First, we calculate the median vector of the provided dataset, which serves as a baseline for weight initialization. A zero-filled array with dimensions corresponding to the SOM grid and input length is then created to hold the weights. Each weight vector is initialized by adding a combination of a random integer (between -80 and 80) and a small random normal noise (with mean 0 and standard deviation 5) to the median vector. Finally, the weights are clipped to ensure they stay within the range of 0 to 255, and converted to float type before being returned.
∀𝑖=1,…,𝑋,𝑗=1,…,𝑌: 𝑊𝑖𝑗=𝑐𝑙𝑖𝑝(𝑀+𝑅_𝑖𝑗 +𝑁_𝑖𝑗 ,0,255)
Where 𝑀 is the median vector of the dataset, 𝑅_𝑖𝑗 is a random integer vector of size with elements 𝑁 sampled uniformly between -80 and 80 and 𝑁_𝑖𝑗 is a random normal vector of size 𝑁 with elements sampled from a normal distribution with mean 0 and standard deviation 5.
Here, we can see that the initialization respectively to the median in each pixel position resulted a relatively black picture with a white center, very much like the data is divided, but still no real digit can be appeared. In addition, we can recognize the “noise” created by 𝑁_𝑖𝑗 for each cell.
The BMU is the neuron in the SOM whose weight vector is most similar to the input vector. It's found using the Euclidean distance between the input vector 𝑣𝑒𝑐𝑡𝑜𝑟 and each neuron's weight vector 𝑊_𝑖𝑗 in the SOM grid. The neuron with the smallest distance is the BMU.
𝐵𝑀𝑈=𝑎𝑟𝑔𝑚𝑖𝑛(𝑖,𝑗) 𝛴_(𝑘=1)^𝑛 (𝑊_𝑖𝑗 (𝑘)−𝑣𝑒𝑐𝑡𝑜𝑟(𝑘))^2
After finding the BMU, the weights of neurons within the neighborhood of the BMU are updated to move closer to the input vector. This encourages spatial organization in the SOM. We used Gaussian Neighborhood Function to calculate the neighborhood of a BMU.

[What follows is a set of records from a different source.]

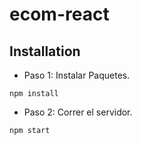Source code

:# ecom-react



## Installation

 - Paso 1: Instalar Paquetes.
```
npm install
```
 - Paso 2: Correr el servidor.


```
npm start
```
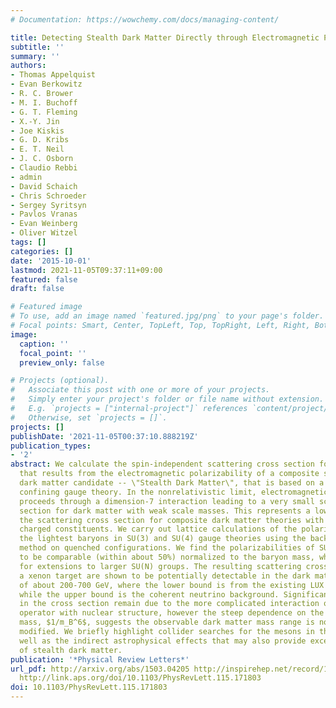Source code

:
 ```yaml
---
# Documentation: https://wowchemy.com/docs/managing-content/

title: Detecting Stealth Dark Matter Directly through Electromagnetic Polarizability
subtitle: ''
summary: ''
authors:
- Thomas Appelquist
- Evan Berkowitz
- R. C. Brower
- M. I. Buchoff
- G. T. Fleming
- X.-Y. Jin
- Joe Kiskis
- G. D. Kribs
- E. T. Neil
- J. C. Osborn
- Claudio Rebbi
- admin
- David Schaich
- Chris Schroeder
- Sergey Syritsyn
- Pavlos Vranas
- Evan Weinberg
- Oliver Witzel
tags: []
categories: []
date: '2015-10-01'
lastmod: 2021-11-05T09:37:11+09:00
featured: false
draft: false

# Featured image
# To use, add an image named `featured.jpg/png` to your page's folder.
# Focal points: Smart, Center, TopLeft, Top, TopRight, Left, Right, BottomLeft, Bottom, BottomRight.
image:
  caption: ''
  focal_point: ''
  preview_only: false

# Projects (optional).
#   Associate this post with one or more of your projects.
#   Simply enter your project's folder or file name without extension.
#   E.g. `projects = ["internal-project"]` references `content/project/deep-learning/index.md`.
#   Otherwise, set `projects = []`.
projects: []
publishDate: '2021-11-05T00:37:10.888219Z'
publication_types:
- '2'
abstract: We calculate the spin-independent scattering cross section for direct detection
  that results from the electromagnetic polarizability of a composite scalar baryon
  dark matter candidate -- \"Stealth Dark Matter\", that is based on a dark SU(4)
  confining gauge theory. In the nonrelativistic limit, electromagnetic polarizability
  proceeds through a dimension-7 interaction leading to a very small scattering cross
  section for dark matter with weak scale masses. This represents a lower bound on
  the scattering cross section for composite dark matter theories with electromagnetically
  charged constituents. We carry out lattice calculations of the polarizability for
  the lightest baryons in SU(3) and SU(4) gauge theories using the background field
  method on quenched configurations. We find the polarizabilities of SU(3) and SU(4)
  to be comparable (within about 50%) normalized to the baryon mass, which is suggestive
  for extensions to larger SU(N) groups. The resulting scattering cross sections with
  a xenon target are shown to be potentially detectable in the dark matter mass range
  of about 200-700 GeV, where the lower bound is from the existing LUX constraint
  while the upper bound is the coherent neutrino background. Significant uncertainties
  in the cross section remain due to the more complicated interaction of the polarizablity
  operator with nuclear structure, however the steep dependence on the dark matter
  mass, $1/m_B^6$, suggests the observable dark matter mass range is not appreciably
  modified. We briefly highlight collider searches for the mesons in the theory as
  well as the indirect astrophysical effects that may also provide excellent probes
  of stealth dark matter.
publication: '*Physical Review Letters*'
url_pdf: http://arxiv.org/abs/1503.04205 http://inspirehep.net/record/1352831 http://dx.doi.org/10.1103/PhysRevLett.115.171803
  http://link.aps.org/doi/10.1103/PhysRevLett.115.171803
doi: 10.1103/PhysRevLett.115.171803
---
```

ℎ_𝑖𝑗 (𝑡)=exp(−(𝑑_𝑖𝑗^2)/〖2𝜎(𝑡)〗^2 )
Where 𝑑_𝑖𝑗 is the distance between the BMU and neuron (𝑖,𝑗) and 𝜎(𝑡) is the current neighborhood radius at iteration 𝑡. The Gaussian function provides a smooth transition in weight updates across the SOM grid. Neurons close to the Best Matching Unit (BMU) receive higher weight updates, while those farther away receive smaller updates. This ensures that the learning process is gradual and helps in preserving the topology of the input data. In conclusion, it scales the influence of the BMU's proximity on the weight update, ensuring that closer neurons update more significantly.
This is an example of how Gaussian Neighborhood Function act. The closer you are to the centroid (in our case – BMU) the larger you get (exponentially).
After we find ℎ_𝑖𝑗 (𝑡), we calculate the value of the new vector’s weight.
𝑊_𝑖𝑗^𝑛𝑒𝑤 =𝑊_𝑖𝑗^𝑜𝑙𝑑 +𝜂(𝑡)⋅ℎ_𝑖𝑗 (𝑡)⋅(𝑣𝑒𝑐𝑡𝑜𝑟−𝑊_𝑖𝑗^𝑜𝑙𝑑 )
Where 𝜂(𝑡) is the learning rate at iteration 𝑡, adjusting the magnitude of weight updates.
We initiate the values of the SOM as follows:
- Learning Rate: 0.20
- Radius: 0.21
- Batch Percentage: 0.0012
- Iterations: ~10,000
We reached those parameters after many test runs, concluding this parameters are good fit for us.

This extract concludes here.